Chapter 3 of 25 -- Head Hunters of the Amazon
Our chapter opens with F.W. Up de Graff still working at Salinas for the Cordovez family. There had been a revolution and its head was Alfaro, who became President. Some of the folks were completely opposed to Alfaro, but once the jig was up they changed their clothes and marched in support of him. Gotta stay on the good side of power... In terms of democracy, though, this might mean there's only half as many people as we think we see!
When the revolution kicked into gear, Up de Graff happened to be there (in Guaranda) on business and took in some of the action. Then headed back to the Cordovez estate. A few days later a party of 20 officers show up to arrest him. But he'd had some warning, so he showed up at the front door with a gun. They wisely handed him the warrant and left.
Skip this, skip that, he finally left the Cordovez place for good, no longer entirely welcome, and was staying in a "hotel" (his quotes) in Riobamba, which was a worse dwelling-place than he had on the estate. He wondered, What shall I do, what shall I do? Then took a horse-drawn stagecoach to Quito, where he ended up meeting with President Alfaro and getting a passport for other travel in South America.
At the end of this chapter he shares a letter he wrote to his mom, telling her that "tomorrow" (Jan. 10, 1897) he'd be leaving on foot on an expedition toward the Napo forest, about 600 miles away, with some Indians employed to carry his equipment. He expected to camp on the Napo River, build some canoes, and start on a 4000 mile trip. I like this part: "I take absolutely no money with me," except what he'd need years later to get back to New York. The rest of his cash he invested in machetes, and beads and trinkets for trading with the Indians.
He finishes the letter with basically, 'Don't write back,' because there'd be no way he'd get the letter. And that was it, he was off!
That'd take a lot of bravery. One, I'd hate to be involved with a bunch of (probably) crooked cutthroat politicians in the midst of a revolution. I'd barely survive peacetime there. It's always better to fly a little more under the radar, which hadn't yet been invented. Still, Up de Graff lives a fairly humble life in his journeys henceforth, off to see the headhunters and escaping the powers that be (Alfaro, Cordovez, revolutionaries) who might've also had his head.

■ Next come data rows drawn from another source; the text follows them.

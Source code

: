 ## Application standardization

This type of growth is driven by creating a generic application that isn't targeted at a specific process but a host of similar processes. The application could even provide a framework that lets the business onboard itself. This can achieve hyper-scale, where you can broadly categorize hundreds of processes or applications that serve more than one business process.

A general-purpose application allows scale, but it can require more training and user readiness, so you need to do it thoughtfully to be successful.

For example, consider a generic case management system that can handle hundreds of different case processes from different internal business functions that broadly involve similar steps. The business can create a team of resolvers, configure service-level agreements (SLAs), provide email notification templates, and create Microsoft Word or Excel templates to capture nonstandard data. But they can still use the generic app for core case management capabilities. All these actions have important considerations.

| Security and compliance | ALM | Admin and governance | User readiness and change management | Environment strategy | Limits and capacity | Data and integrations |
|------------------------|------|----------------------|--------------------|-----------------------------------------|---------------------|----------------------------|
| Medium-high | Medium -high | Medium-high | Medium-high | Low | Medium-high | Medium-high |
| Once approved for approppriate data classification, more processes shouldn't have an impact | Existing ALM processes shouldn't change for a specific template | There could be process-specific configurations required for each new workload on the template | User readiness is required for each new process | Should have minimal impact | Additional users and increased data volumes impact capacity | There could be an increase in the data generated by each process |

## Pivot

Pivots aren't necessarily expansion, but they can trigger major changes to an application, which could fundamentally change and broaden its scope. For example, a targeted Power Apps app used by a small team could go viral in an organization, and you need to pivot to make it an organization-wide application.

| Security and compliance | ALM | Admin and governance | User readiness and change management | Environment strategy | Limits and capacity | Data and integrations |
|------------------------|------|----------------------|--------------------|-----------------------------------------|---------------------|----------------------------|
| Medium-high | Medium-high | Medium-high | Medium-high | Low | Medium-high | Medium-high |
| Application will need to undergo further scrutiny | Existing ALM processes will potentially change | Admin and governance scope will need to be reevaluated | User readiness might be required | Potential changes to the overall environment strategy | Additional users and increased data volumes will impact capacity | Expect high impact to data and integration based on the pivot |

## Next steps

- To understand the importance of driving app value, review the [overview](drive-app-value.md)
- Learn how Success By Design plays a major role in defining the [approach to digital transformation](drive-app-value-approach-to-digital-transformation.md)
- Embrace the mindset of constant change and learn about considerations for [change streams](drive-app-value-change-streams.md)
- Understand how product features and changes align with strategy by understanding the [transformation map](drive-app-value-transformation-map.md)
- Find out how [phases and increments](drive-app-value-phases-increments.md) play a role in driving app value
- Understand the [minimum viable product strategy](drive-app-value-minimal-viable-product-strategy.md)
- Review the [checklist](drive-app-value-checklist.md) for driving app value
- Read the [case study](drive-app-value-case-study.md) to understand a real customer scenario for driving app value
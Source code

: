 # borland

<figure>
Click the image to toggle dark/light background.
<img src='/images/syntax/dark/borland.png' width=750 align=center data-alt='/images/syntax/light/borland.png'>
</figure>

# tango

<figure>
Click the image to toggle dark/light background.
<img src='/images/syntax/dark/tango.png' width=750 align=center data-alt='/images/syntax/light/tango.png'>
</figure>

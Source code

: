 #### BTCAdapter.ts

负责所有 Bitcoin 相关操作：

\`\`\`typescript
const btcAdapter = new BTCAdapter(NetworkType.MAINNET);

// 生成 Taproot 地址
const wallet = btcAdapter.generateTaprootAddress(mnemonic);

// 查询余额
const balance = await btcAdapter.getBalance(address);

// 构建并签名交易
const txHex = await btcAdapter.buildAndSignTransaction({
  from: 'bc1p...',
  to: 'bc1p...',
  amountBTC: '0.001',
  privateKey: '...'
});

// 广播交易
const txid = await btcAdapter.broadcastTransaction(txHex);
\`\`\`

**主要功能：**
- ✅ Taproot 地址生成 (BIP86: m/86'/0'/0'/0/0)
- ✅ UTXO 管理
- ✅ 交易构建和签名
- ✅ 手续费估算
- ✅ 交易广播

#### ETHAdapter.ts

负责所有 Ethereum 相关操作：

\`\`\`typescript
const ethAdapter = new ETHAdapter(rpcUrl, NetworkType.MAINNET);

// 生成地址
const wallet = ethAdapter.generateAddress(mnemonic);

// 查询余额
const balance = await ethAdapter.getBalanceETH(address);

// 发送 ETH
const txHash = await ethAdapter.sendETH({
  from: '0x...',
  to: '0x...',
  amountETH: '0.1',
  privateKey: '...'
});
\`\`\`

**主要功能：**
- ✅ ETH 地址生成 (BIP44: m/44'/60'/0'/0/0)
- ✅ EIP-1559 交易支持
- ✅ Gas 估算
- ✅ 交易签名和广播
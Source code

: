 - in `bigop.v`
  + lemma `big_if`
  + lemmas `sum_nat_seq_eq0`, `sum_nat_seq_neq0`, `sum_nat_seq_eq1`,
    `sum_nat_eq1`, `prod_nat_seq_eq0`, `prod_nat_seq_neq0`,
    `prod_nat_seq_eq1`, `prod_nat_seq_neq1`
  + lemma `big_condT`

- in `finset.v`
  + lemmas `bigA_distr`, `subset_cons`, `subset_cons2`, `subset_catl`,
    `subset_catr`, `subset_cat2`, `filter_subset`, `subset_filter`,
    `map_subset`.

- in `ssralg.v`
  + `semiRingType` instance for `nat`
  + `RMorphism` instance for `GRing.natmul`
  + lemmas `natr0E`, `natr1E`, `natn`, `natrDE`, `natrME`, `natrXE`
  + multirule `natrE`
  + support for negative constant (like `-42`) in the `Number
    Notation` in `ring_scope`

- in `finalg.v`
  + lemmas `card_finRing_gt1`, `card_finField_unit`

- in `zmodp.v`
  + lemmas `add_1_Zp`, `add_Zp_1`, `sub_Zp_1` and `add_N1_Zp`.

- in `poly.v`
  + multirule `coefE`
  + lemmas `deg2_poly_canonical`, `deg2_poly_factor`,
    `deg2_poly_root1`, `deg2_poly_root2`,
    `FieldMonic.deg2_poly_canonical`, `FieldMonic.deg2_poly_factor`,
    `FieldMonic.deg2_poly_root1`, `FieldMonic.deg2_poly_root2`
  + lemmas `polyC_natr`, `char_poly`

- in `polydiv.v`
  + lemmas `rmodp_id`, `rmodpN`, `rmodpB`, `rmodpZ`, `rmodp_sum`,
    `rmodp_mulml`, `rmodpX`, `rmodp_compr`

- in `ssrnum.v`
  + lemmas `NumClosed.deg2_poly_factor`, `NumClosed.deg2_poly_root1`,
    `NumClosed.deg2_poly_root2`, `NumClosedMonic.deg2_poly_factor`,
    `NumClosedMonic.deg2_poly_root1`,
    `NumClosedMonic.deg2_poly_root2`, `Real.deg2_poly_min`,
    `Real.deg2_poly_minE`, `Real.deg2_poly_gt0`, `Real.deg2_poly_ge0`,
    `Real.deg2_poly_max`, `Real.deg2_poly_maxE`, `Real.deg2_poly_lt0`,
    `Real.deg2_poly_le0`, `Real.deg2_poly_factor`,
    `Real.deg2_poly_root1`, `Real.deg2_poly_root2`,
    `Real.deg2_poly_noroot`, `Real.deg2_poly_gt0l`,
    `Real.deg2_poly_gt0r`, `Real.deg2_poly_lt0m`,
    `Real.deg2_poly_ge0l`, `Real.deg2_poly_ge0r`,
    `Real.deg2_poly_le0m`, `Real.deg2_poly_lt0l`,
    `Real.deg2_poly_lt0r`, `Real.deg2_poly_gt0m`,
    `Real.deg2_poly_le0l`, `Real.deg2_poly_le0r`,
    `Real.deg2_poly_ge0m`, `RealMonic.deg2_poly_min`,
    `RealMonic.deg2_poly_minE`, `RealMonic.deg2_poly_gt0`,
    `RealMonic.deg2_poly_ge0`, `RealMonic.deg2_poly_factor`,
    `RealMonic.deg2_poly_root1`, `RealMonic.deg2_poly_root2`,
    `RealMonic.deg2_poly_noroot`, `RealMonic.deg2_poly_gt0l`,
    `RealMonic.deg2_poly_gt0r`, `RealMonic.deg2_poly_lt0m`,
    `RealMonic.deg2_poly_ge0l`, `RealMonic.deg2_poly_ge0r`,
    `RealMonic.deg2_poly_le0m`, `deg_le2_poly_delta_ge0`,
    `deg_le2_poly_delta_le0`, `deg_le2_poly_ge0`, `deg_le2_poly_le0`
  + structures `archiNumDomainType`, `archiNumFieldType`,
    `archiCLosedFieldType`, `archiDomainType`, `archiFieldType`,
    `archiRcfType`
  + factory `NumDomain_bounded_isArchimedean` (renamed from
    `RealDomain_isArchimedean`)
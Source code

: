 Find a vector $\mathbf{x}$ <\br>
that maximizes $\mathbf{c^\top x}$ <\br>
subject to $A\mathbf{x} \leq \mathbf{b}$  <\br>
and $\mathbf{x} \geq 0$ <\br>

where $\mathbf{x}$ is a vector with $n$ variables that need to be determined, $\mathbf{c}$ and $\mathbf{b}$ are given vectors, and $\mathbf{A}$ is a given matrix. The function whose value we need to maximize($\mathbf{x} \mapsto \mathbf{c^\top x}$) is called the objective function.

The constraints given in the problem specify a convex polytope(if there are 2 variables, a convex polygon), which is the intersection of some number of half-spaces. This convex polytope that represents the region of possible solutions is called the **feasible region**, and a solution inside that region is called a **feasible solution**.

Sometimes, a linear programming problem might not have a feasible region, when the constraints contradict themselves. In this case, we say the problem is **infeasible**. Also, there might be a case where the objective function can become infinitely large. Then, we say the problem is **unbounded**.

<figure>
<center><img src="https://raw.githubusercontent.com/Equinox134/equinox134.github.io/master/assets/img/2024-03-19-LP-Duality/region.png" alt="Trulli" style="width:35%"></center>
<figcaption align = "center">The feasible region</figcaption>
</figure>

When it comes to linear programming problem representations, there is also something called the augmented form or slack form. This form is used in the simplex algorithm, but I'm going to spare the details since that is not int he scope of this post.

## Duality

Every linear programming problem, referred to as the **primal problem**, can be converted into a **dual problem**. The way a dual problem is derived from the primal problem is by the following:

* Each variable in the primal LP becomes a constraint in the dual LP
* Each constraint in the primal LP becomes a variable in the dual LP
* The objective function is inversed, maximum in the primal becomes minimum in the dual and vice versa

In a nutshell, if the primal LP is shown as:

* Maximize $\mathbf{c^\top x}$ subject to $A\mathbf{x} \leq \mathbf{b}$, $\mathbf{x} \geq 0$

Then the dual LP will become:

I'm trying to process his thinking process. Which must come down to this, get out there, go for all the gusto, if you live or if you die, it'd be worth it for the sheer adventure. And, importantly, for the riches of gold he expected to find. I'd probably be much more skeptical about the gold. Even if you found all of it you'd ever want, the idea that you'd get out of there with it is farfetched. The place is crawling with cutthroats. You really think you're going to be boarding the boat later, declaring your only possessions, a hat, machete, and three tons of gold? Don't think so!
But the adventure of it would be great, gold or no gold.